The genius of this book is that it allows for so many adaptations and variations. As with all Named patterns the instructions and diagrams are clear and easy to follow.
The Ruska has a knit dress, knot dress, t-shirt and tunic variations and I have used the turtle neck and long sleeves from the dress on the t-shirt body. The turtle neck is two piece and this double layer keeps the shape really well.
Each pattern version in the book has a list of pattern pieces, clear line drawing and cutting layouts with a list of notions and fabric requirements. It also lists the skills you learn completing the garments as they increase in complexity through the book from a bag to jeans and a coat.
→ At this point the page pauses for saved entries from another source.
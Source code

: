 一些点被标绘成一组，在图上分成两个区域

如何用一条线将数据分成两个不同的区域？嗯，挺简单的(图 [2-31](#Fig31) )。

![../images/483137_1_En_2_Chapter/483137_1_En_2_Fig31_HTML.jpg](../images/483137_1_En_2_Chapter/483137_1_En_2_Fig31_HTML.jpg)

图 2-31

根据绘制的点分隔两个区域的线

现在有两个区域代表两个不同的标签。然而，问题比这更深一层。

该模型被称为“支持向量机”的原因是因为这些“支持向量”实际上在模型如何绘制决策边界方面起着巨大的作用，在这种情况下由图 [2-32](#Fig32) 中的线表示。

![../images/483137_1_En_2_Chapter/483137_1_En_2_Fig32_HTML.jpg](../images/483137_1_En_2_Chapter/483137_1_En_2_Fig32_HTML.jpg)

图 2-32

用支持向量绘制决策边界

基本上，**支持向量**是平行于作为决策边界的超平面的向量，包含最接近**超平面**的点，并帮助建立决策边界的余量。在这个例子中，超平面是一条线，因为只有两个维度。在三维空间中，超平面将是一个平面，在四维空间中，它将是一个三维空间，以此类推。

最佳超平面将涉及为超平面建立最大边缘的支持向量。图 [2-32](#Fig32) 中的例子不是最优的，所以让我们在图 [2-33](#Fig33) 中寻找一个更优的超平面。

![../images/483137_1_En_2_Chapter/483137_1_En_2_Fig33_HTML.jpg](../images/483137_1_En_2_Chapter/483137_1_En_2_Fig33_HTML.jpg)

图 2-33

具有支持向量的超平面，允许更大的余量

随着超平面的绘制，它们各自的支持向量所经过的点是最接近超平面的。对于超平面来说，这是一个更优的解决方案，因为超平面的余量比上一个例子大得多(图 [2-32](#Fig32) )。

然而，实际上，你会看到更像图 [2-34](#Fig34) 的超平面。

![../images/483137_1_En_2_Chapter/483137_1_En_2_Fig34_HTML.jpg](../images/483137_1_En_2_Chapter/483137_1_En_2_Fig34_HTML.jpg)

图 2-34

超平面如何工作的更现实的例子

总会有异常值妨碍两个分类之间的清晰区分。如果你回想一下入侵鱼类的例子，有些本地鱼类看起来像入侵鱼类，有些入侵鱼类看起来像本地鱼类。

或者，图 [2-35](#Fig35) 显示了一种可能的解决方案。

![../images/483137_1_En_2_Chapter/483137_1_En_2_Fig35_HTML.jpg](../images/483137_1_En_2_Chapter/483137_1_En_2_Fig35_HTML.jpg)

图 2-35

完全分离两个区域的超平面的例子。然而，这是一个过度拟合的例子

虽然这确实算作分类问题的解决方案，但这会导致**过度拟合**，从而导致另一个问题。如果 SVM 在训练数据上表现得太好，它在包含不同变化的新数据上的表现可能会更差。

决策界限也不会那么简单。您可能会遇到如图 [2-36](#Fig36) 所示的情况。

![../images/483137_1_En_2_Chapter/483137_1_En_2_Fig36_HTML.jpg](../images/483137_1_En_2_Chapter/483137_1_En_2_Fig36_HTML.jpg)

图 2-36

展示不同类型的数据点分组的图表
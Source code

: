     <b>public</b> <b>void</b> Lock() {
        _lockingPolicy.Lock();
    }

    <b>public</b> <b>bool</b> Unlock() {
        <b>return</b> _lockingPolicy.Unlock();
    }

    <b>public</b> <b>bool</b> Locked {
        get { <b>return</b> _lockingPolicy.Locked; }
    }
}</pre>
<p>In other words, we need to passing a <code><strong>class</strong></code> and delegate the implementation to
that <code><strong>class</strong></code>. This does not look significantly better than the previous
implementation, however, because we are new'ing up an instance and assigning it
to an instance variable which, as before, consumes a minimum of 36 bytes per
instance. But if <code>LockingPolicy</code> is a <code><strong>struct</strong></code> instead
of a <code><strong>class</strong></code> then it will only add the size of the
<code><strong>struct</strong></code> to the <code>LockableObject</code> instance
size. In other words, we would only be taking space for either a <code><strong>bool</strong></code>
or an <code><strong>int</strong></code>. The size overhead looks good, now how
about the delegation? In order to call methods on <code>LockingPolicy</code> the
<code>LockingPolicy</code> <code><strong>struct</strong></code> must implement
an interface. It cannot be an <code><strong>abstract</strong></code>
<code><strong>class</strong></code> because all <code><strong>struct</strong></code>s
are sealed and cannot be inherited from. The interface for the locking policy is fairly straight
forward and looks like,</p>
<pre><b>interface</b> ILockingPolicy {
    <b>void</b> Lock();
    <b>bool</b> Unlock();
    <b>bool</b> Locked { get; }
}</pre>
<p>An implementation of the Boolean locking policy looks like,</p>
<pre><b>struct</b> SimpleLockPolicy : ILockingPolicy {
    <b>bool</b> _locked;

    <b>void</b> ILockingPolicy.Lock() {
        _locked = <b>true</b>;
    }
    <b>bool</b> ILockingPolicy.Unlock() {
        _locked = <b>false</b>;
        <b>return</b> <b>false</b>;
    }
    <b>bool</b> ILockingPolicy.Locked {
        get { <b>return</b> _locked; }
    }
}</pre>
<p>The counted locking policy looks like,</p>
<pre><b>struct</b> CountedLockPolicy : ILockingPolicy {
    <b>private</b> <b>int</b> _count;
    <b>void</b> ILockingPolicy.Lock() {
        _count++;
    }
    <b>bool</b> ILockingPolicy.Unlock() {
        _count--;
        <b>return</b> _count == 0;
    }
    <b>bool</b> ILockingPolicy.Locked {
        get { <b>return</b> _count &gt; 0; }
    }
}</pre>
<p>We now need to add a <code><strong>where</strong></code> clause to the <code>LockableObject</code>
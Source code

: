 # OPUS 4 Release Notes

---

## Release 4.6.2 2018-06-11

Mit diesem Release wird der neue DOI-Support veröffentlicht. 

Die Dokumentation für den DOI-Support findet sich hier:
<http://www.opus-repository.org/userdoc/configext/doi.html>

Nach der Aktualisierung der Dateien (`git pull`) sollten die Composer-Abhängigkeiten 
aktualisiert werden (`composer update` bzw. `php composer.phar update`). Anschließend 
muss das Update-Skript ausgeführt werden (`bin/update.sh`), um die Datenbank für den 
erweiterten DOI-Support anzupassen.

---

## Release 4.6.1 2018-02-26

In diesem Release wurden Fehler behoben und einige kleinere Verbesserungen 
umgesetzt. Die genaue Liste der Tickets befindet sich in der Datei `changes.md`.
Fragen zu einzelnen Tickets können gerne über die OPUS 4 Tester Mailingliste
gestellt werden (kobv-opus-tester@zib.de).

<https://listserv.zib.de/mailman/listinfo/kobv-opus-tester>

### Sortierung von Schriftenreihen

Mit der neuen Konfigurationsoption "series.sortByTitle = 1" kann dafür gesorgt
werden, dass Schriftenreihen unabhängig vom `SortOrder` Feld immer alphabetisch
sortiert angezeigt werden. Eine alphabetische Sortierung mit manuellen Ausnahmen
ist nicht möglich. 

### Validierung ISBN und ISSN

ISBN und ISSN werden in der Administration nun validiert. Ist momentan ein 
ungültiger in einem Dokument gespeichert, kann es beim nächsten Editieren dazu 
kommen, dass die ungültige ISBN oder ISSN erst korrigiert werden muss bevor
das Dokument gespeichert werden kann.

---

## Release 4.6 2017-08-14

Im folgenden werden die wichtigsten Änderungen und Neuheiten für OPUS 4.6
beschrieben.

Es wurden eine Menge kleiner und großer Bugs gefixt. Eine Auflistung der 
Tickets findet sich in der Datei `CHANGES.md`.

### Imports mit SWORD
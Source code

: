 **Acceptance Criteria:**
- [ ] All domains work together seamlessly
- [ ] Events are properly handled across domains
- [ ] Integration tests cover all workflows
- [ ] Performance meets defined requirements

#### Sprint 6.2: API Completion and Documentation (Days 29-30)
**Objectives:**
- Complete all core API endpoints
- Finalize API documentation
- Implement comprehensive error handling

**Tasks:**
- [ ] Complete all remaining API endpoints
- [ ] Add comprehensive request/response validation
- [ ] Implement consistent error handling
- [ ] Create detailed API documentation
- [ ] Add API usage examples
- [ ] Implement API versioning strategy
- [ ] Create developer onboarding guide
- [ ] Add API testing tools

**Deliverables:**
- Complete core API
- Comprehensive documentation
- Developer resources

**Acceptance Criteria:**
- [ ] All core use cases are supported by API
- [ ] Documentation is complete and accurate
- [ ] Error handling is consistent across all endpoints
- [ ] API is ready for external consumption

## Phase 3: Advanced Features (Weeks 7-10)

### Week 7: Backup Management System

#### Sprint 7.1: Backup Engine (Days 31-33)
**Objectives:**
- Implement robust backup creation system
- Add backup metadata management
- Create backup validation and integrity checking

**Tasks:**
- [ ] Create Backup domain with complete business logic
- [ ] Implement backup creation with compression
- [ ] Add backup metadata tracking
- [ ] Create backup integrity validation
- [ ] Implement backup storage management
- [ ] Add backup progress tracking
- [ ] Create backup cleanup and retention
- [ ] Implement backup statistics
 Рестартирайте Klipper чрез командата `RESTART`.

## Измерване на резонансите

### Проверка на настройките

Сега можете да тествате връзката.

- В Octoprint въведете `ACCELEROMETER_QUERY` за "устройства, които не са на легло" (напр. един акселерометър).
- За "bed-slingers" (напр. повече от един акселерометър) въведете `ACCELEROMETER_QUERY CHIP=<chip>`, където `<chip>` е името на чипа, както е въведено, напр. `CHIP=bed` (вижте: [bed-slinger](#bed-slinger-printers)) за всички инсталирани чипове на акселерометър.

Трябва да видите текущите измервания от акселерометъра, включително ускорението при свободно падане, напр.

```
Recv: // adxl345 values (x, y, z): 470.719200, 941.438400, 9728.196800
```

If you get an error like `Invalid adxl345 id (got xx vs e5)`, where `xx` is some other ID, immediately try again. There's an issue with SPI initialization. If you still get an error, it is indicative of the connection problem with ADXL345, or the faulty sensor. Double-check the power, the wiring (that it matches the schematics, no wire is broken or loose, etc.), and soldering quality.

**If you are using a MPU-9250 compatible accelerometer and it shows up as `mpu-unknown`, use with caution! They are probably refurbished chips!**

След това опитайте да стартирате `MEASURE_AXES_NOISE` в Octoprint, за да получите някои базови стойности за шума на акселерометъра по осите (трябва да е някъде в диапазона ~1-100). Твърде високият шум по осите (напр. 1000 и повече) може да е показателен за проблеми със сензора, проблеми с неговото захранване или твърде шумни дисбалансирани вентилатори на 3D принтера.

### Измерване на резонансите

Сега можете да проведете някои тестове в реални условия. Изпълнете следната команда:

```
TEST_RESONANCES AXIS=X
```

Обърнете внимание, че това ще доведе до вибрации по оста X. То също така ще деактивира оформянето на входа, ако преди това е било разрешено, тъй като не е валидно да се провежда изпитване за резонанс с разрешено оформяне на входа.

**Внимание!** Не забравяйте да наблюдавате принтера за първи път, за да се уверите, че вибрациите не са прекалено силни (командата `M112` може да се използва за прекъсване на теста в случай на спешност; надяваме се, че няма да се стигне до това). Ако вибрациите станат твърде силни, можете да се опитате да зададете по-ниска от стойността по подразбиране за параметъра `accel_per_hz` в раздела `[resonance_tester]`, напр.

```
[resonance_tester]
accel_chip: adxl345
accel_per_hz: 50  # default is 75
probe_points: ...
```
The introduction to the book also has useful tips and instructions that would be great for a beginner.
The list of pattern pieces and cutting diagrams are lovely and clear to follow. The dress outline below shows the additional shaping to the sides of the dress. The necklines also differ to accommodate the turtle neck collar. As the shoulder and armhole are the same it was easy to trace the lines needed.
The pattern pieces are on large sheets that have the sections clearly listed, but the large sections are spread over several sheets. The patterns are available as pdf downloads so that will be my choice for another pattern. The patterns do overlap, but not quite as much as in Burda magazines!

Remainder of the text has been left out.